• [Required work]: Among the entries below, count the lines that contain the word "need". Respond with the count only.
_ _ _ _
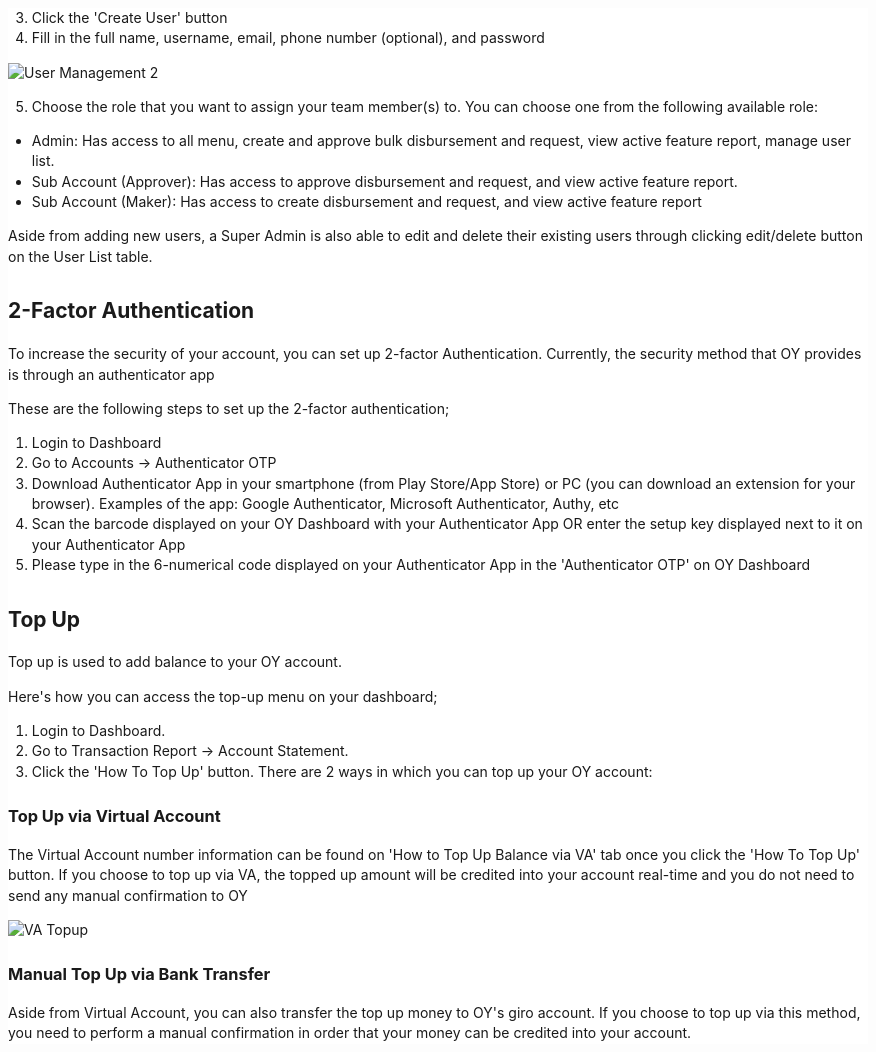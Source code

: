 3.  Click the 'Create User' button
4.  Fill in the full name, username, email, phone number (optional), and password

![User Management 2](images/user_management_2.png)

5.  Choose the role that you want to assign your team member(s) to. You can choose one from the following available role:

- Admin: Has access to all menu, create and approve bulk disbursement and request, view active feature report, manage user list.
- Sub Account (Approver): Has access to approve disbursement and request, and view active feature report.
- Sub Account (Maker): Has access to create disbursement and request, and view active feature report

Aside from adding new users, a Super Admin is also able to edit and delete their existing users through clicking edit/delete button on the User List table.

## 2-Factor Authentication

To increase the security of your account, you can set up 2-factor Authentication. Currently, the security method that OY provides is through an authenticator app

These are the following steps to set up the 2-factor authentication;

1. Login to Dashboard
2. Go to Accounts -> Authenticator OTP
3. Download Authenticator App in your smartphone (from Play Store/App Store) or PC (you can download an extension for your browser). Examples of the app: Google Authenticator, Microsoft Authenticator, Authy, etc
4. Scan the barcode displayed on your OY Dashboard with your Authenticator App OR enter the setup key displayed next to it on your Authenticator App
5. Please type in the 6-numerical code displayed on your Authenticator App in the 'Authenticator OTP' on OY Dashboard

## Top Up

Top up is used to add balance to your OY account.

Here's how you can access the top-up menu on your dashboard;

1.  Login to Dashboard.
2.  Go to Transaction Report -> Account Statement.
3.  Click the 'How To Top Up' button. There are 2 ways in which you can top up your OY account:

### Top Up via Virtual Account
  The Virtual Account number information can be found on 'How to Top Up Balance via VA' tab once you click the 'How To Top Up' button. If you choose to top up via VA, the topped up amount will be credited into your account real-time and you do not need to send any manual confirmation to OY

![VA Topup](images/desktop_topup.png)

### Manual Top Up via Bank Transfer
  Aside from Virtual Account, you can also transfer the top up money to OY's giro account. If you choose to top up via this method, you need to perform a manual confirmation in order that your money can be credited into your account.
_ _ _ _
• [Solution for this exercise]: 2